A few weeks ago I wrote to Johan and now I will write to you again. I should have written before to announce the birth of our son, but I did not get around to it. I will now tell you all about what happened when I gave birth to our little boy. It was Saturday, October 12th , when Eline and Iver held their wedding. It was to be in the evening, with dancing at night. I felt well when they were leaving. I had not thought of going myself. Mathias said he could also stay home, but I wanted him to go because I did not think I would give birth before the beginning of November. And so he left. I had done a lot that day. I baked lefse and I baked Jewish cakes and I cleaned the house. When I was done at my place I went over to our neighbor, Sorlien, and milked their three cows, as Kari was also at the wedding. But her husband and children were at home.

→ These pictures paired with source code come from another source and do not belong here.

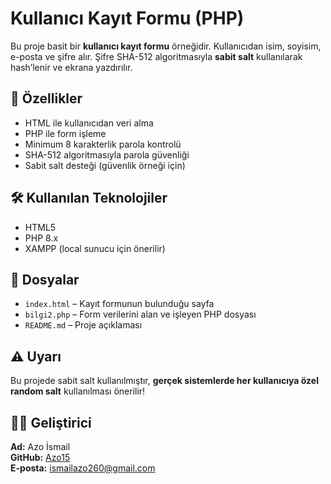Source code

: # Kullanıcı Kayıt Formu (PHP)

Bu proje basit bir **kullanıcı kayıt formu** örneğidir. Kullanıcıdan isim, soyisim, e-posta ve şifre alır. Şifre SHA-512 algoritmasıyla **sabit salt** kullanılarak hash’lenir ve ekrana yazdırılır.

## 🚀 Özellikler

- HTML ile kullanıcıdan veri alma
- PHP ile form işleme
- Minimum 8 karakterlik parola kontrolü
- SHA-512 algoritmasıyla parola güvenliği
- Sabit salt desteği (güvenlik örneği için)

## 🛠️ Kullanılan Teknolojiler

- HTML5
- PHP 8.x
- XAMPP (local sunucu için önerilir)

## 📁 Dosyalar

- `index.html` – Kayıt formunun bulunduğu sayfa
- `bilgi2.php` – Form verilerini alan ve işleyen PHP dosyası
- `README.md` – Proje açıklaması

## ⚠️ Uyarı

Bu projede sabit salt kullanılmıştır, **gerçek sistemlerde her kullanıcıya özel random salt** kullanılması önerilir!

## 👨‍💻 Geliştirici

**Ad:** Azo İsmail  
**GitHub:** [Azo15](https://github.com/Azo15)  
**E-posta:** ismailazo260@gmail.com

When I came home my back ached and I felt tired. At nine I wanted to go to bed. But then I got so cold my teeth started chattering even though the room was far from cold. I got up again and put more wood in the stove, but did not go to bed again. I was up and on my own until midnight. Then I walked over to Jane Sorlien as it was a moonlit night, and I asked him to go to Mathias and tell him I had become ill. He left and soon both Mathias and Kari Sorlien returned. I then grew worse and worse. But I was not in hard labor until the morning. At six labor started. At eight Mathias sent for the doctor. He doesn't live further away than he could have made it in a couple of hours. But at ten it was over without the doctor. But then the placenta didn't come. So we waited for the doctor all day, but he was away somewhere else and did not come to me until late in the evening. But I was not so sick. I was soon well again, but did not get up until eight days later as I had Sina Kankerud to look after me. When the boy was five weeks we had him christened. And you will be surprised to hear I called him Axel. But Mathias liked the name and so we called him that. Nils Ostreng and his wife were at Eline's wedding and the day after Axel was born they visited me, too. Axel was big when he was born. And now at seven weeks he has grown big and heavy, but he is not completely well right now. He has an earache, so he is in a bad mood. I have to sit holding him as I write this letter, so my handwriting is bad.

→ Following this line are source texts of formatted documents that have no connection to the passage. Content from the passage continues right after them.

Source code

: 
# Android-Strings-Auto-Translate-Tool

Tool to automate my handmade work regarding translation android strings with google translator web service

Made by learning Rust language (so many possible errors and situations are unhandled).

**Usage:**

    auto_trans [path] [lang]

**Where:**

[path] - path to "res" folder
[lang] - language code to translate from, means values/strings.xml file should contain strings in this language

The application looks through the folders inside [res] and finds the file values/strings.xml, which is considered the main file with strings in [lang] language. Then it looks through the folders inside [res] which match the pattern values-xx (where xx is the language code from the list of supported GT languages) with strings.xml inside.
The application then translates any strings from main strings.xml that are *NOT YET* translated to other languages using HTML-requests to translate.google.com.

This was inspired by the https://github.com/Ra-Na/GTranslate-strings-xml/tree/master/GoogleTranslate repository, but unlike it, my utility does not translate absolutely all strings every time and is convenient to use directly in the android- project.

Sina has moved out again. She is at the hotel here in Curtiss. I had thought she could have been here this winter. But as Mathias is away in the woods he got a fifteen year old boy, Arne Olsen's son, to be here with me and look after the cattle. Because now Mathias has bought another cow that had a calf this fall. He bought the calf too, a heifer. So we have four animals this winter. And as the cow I already had, who will be calving in April, still milks a lot, you can imagine I have enough milk this winter.
Mathias is no further away than he comes home every Saturday evening. I have received Ingeborg's letter and read that mother wonders if she will ever see me again. This is not impossible. If God will allow us to live long enough it might happen. I would love to show you little Axel. And how fun it would have been had I been close enough for you to come to me with porridge when Axel was born. I was given cakes and other goodies, but no porridge.
I here add my heartfelt greetings to everyone at the Voldslien farm. I promised Randi I would write, but nothing has become of it. I haven't written to Kristiane or Hanna either. I wonder if Kristiane is married? As we are getting close to Christmas when this letter arrives, I also want to wish you all a merry Christmas and a happy new year, as I will not be sending any more letters before Christmas. But in a few weeks I will write again. I hope this letter will find you healthy and well, and finally my dearest greetings to father and mother from me,
your daughter Randi

Write again soon and tell me all about how you are. You cannot imagine how much fun it is for me to receive a letter from you.